■ WORK REQUEST
Using the material that follows, output exactly the lines from the one containing "- Décret n°82-397 du 11 mai 1982 - art. 30" through the one containing "- Code du travail - art. R231-52-2 (M)", with both ends kept.

(DATA SHOWN Opens)

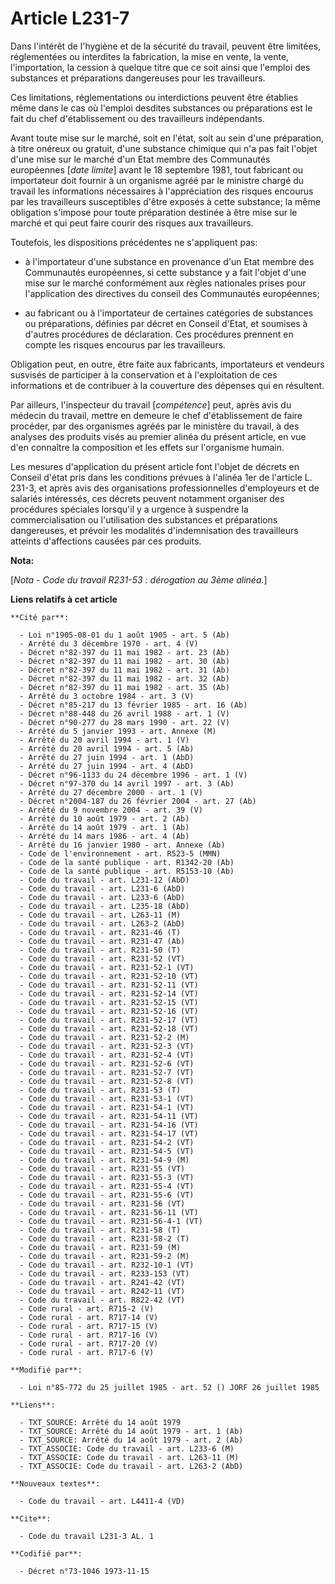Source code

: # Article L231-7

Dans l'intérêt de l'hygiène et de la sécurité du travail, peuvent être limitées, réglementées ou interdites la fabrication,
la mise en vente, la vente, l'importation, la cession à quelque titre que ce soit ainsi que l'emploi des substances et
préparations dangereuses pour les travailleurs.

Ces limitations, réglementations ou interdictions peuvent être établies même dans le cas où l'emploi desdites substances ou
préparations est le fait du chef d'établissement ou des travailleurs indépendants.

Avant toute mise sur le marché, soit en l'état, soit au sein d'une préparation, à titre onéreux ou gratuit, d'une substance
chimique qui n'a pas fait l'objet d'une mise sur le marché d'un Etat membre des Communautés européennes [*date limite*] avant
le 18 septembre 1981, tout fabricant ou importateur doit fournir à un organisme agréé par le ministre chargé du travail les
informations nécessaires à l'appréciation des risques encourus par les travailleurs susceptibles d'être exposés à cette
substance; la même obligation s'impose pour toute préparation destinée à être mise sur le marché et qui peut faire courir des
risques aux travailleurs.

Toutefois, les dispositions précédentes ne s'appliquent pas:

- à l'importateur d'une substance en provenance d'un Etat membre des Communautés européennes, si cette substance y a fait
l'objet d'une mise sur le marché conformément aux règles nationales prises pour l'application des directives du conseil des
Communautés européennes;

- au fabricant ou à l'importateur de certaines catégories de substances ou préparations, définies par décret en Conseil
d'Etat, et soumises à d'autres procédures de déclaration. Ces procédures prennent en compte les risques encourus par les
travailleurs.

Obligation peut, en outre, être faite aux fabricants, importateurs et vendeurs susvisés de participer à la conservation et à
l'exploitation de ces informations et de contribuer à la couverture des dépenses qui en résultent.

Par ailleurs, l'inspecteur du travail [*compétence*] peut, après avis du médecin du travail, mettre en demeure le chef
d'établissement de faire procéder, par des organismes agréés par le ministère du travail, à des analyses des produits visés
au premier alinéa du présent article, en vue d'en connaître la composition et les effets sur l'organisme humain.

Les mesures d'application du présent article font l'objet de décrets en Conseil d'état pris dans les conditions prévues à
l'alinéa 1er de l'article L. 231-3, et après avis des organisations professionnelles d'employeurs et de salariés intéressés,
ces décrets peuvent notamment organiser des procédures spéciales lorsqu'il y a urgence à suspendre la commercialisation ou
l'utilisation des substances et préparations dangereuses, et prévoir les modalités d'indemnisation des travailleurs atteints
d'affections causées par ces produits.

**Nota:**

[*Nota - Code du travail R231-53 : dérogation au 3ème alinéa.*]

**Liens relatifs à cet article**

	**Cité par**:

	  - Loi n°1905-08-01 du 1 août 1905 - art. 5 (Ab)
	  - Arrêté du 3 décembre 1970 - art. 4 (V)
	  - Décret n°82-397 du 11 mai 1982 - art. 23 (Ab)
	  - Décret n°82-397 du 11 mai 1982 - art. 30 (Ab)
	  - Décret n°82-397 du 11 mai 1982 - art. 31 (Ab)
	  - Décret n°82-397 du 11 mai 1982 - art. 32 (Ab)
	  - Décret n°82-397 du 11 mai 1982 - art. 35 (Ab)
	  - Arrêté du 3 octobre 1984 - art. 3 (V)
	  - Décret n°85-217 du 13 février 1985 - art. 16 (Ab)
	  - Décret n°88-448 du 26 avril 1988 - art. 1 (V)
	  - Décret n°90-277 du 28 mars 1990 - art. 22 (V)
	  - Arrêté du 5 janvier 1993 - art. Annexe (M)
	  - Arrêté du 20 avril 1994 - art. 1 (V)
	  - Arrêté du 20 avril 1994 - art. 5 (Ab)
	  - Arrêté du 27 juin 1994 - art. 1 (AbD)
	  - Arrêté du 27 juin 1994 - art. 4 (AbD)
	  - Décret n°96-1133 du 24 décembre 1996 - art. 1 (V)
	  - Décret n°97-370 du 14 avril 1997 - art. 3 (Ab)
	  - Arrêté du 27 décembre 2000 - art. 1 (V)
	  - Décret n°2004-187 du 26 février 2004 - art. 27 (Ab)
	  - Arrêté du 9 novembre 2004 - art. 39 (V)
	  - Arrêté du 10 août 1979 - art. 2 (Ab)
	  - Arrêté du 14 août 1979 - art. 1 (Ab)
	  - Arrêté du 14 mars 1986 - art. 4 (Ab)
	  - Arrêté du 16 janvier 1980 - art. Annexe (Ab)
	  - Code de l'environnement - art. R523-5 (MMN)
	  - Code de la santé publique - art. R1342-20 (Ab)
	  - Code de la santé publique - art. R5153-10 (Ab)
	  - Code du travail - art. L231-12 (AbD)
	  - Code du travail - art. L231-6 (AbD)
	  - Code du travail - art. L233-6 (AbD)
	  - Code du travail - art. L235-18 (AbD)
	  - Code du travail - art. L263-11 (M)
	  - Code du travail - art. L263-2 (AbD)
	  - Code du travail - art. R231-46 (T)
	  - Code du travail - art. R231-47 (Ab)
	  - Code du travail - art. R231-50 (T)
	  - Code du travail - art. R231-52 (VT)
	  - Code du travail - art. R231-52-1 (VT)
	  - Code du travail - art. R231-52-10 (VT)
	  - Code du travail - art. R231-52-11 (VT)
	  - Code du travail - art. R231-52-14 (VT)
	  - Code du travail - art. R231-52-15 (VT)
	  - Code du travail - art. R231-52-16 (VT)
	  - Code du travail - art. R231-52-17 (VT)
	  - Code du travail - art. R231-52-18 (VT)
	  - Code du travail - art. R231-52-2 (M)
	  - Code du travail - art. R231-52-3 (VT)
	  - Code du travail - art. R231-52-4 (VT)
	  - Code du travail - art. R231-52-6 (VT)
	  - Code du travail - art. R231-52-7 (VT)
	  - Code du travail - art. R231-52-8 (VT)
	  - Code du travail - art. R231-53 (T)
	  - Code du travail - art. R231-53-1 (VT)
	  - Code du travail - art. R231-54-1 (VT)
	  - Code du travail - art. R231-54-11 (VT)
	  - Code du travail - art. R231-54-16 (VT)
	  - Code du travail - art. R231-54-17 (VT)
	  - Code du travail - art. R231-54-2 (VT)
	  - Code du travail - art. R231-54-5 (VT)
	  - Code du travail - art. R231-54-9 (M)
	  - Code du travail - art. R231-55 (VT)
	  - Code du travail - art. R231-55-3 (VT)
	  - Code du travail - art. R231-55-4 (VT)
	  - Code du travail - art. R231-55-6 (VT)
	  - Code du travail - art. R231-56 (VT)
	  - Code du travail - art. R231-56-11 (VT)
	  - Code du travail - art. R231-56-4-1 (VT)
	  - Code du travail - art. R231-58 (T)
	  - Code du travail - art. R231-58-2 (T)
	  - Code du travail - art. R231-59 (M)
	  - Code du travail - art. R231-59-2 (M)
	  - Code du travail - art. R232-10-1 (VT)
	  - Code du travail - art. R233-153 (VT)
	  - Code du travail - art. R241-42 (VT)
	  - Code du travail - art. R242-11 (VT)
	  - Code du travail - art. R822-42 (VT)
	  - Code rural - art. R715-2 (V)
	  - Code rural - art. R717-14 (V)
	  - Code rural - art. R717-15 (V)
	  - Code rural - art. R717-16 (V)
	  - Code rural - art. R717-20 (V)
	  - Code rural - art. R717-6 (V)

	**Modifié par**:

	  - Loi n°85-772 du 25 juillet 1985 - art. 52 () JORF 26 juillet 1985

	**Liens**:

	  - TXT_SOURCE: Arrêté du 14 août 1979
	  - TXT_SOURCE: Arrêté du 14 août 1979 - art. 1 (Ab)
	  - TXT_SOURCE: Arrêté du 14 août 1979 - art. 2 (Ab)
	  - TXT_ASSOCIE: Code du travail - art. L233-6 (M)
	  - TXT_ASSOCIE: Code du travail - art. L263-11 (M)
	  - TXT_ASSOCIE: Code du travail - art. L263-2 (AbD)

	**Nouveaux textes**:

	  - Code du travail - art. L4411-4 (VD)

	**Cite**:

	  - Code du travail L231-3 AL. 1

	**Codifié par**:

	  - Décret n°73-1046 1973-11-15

(DATA SHOWN Closes)

■ PROBLEM SOLUTION
	  - Décret n°82-397 du 11 mai 1982 - art. 30 (Ab)
	  - Décret n°82-397 du 11 mai 1982 - art. 31 (Ab)
	  - Décret n°82-397 du 11 mai 1982 - art. 32 (Ab)
	  - Décret n°82-397 du 11 mai 1982 - art. 35 (Ab)
	  - Arrêté du 3 octobre 1984 - art. 3 (V)
	  - Décret n°85-217 du 13 février 1985 - art. 16 (Ab)
	  - Décret n°88-448 du 26 avril 1988 - art. 1 (V)
	  - Décret n°90-277 du 28 mars 1990 - art. 22 (V)
	  - Arrêté du 5 janvier 1993 - art. Annexe (M)
	  - Arrêté du 20 avril 1994 - art. 1 (V)
	  - Arrêté du 20 avril 1994 - art. 5 (Ab)
	  - Arrêté du 27 juin 1994 - art. 1 (AbD)
	  - Arrêté du 27 juin 1994 - art. 4 (AbD)
	  - Décret n°96-1133 du 24 décembre 1996 - art. 1 (V)
	  - Décret n°97-370 du 14 avril 1997 - art. 3 (Ab)
	  - Arrêté du 27 décembre 2000 - art. 1 (V)
	  - Décret n°2004-187 du 26 février 2004 - art. 27 (Ab)
	  - Arrêté du 9 novembre 2004 - art. 39 (V)
	  - Arrêté du 10 août 1979 - art. 2 (Ab)
	  - Arrêté du 14 août 1979 - art. 1 (Ab)
	  - Arrêté du 14 mars 1986 - art. 4 (Ab)
	  - Arrêté du 16 janvier 1980 - art. Annexe (Ab)
	  - Code de l'environnement - art. R523-5 (MMN)
	  - Code de la santé publique - art. R1342-20 (Ab)
	  - Code de la santé publique - art. R5153-10 (Ab)
	  - Code du travail - art. L231-12 (AbD)
	  - Code du travail - art. L231-6 (AbD)
	  - Code du travail - art. L233-6 (AbD)
	  - Code du travail - art. L235-18 (AbD)
	  - Code du travail - art. L263-11 (M)
	  - Code du travail - art. L263-2 (AbD)
	  - Code du travail - art. R231-46 (T)
	  - Code du travail - art. R231-47 (Ab)
	  - Code du travail - art. R231-50 (T)
	  - Code du travail - art. R231-52 (VT)
	  - Code du travail - art. R231-52-1 (VT)
	  - Code du travail - art. R231-52-10 (VT)
	  - Code du travail - art. R231-52-11 (VT)
	  - Code du travail - art. R231-52-14 (VT)
	  - Code du travail - art. R231-52-15 (VT)
	  - Code du travail - art. R231-52-16 (VT)
	  - Code du travail - art. R231-52-17 (VT)
	  - Code du travail - art. R231-52-18 (VT)
	  - Code du travail - art. R231-52-2 (M)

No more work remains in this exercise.